CHRONOFOUDRE Book 1: The Awakening Chapter 3: Violet Lightning
I wake up screaming.
The nightmare clings like smoke—orcs tearing through our house, Kira burning, Father's neck snapping in skeletal hands. My chest heaves. Sweat soaks the sheets. For a disoriented moment, I don't recognize my own room.
Then reality crashes back. The raid was two days ago. We survived. Barely.
Moonlight slants through the window. Must be past midnight. I swing my legs out of bed, wincing as every bruise and burn protests. My shoulder still aches where I landed wrong jumping from the inn. The burns on my forearms are healing but tender, wrapped in clean linen that Marta changed this morning.
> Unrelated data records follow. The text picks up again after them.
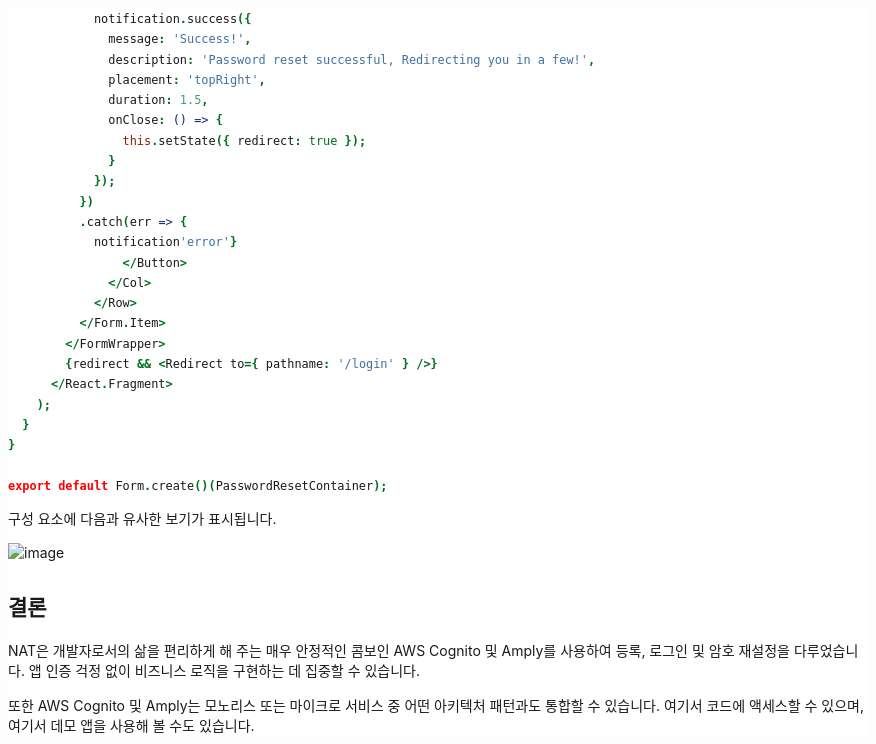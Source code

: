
 ```coffeescript
            notification.success({
              message: 'Success!',
              description: 'Password reset successful, Redirecting you in a few!',
              placement: 'topRight',
              duration: 1.5,
              onClose: () => {
                this.setState({ redirect: true });
              }
            });
          })
          .catch(err => {
            notification'error'}
                </Button>
              </Col>
            </Row>
          </Form.Item>
        </FormWrapper>
        {redirect && <Redirect to={ pathname: '/login' } />}
      </React.Fragment>
    );
  }
}

export default Form.create()(PasswordResetContainer);
```

구성 요소에 다음과 유사한 보기가 표시됩니다.

![image](https://i0.wp.com/blog.logrocket.com/wp-content/uploads/2020/02/password-reset-container.png?resize=662%2C437&ssl=1)

## 결론

NAT은 개발자로서의 삶을 편리하게 해 주는 매우 안정적인 콤보인 AWS Cognito 및 Amply를 사용하여 등록, 로그인 및 암호 재설정을 다루었습니다. 앱 인증 걱정 없이 비즈니스 로직을 구현하는 데 집중할 수 있습니다.

또한 AWS Cognito 및 Amply는 모노리스 또는 마이크로 서비스 중 어떤 아키텍처 패턴과도 통합할 수 있습니다. 여기서 코드에 액세스할 수 있으며, 여기서 데모 앱을 사용해 볼 수도 있습니다.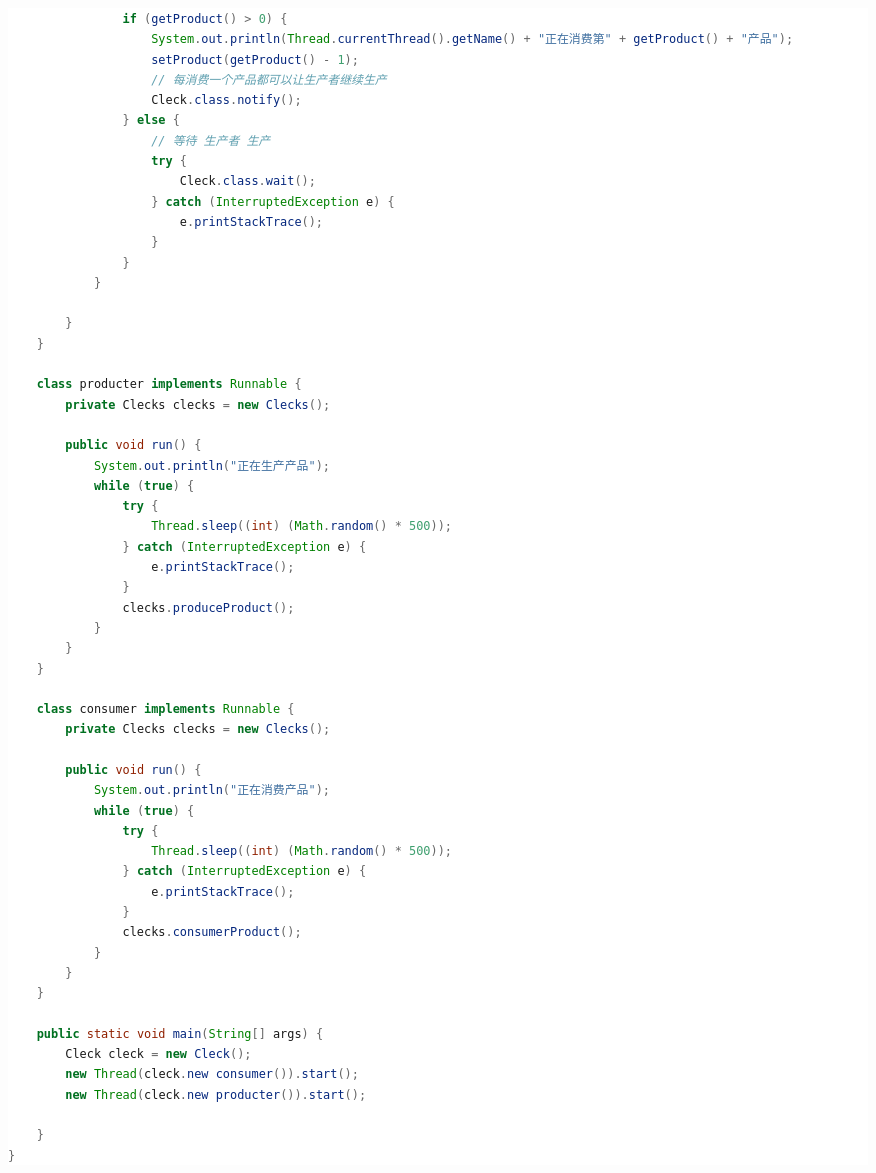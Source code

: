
 ```java
                if (getProduct() > 0) {
                    System.out.println(Thread.currentThread().getName() + "正在消费第" + getProduct() + "产品");
                    setProduct(getProduct() - 1);
                    // 每消费一个产品都可以让生产者继续生产
                    Cleck.class.notify();
                } else {
                    // 等待 生产者 生产
                    try {
                        Cleck.class.wait();
                    } catch (InterruptedException e) {
                        e.printStackTrace();
                    }
                }
            }

        }
    }

    class producter implements Runnable {
        private Clecks clecks = new Clecks();

        public void run() {
            System.out.println("正在生产产品");
            while (true) {
                try {
                    Thread.sleep((int) (Math.random() * 500));
                } catch (InterruptedException e) {
                    e.printStackTrace();
                }
                clecks.produceProduct();
            }
        }
    }

    class consumer implements Runnable {
        private Clecks clecks = new Clecks();

        public void run() {
            System.out.println("正在消费产品");
            while (true) {
                try {
                    Thread.sleep((int) (Math.random() * 500));
                } catch (InterruptedException e) {
                    e.printStackTrace();
                }
                clecks.consumerProduct();
            }
        }
    }

    public static void main(String[] args) {
        Cleck cleck = new Cleck();
        new Thread(cleck.new consumer()).start();
        new Thread(cleck.new producter()).start();

    }
}

```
Yesterday morning? Time blurs.
I pad downstairs barefoot, needing water, needing to move, needing anything but lying there with those images. The kitchen is dark except for dying embers in the hearth. I dip a cup into the water bucket, drain it, refill it.
A floorboard creaks behind me.
I spin, heart hammering, cup clattering to the floor—
"Easy." Father raises both hands, backlit by his candle. "Just me."
The adrenaline drains, leaving me shaky. "Sorry. I thought—"
"I know." He sets the candle on the table, lowers himself into a chair with a grunt. His throat is still ringed with purple bruises where the orc grabbed him. "Nightmares?"
I nod, not trusting my voice.
"Me too." He gestures at the other chair. "Sit. Let's be miserable together."
A laugh escapes me, sharp and broken. I collapse into the seat across from him. We sit in silence, listening to the house settle, to distant dogs barking, to the ordinary sounds of a world pretending nothing changed.
"Eighteen funerals tomorrow," Father says eventually. His voice is getting better, less gravel, more human. "The captain asked me to help dig graves."
"I'll come."
"You don't have to—"
"I'll come."
He studies me in the candlelight. Whatever he sees makes him sigh. "You're different now. I can see it in your eyes. Harder."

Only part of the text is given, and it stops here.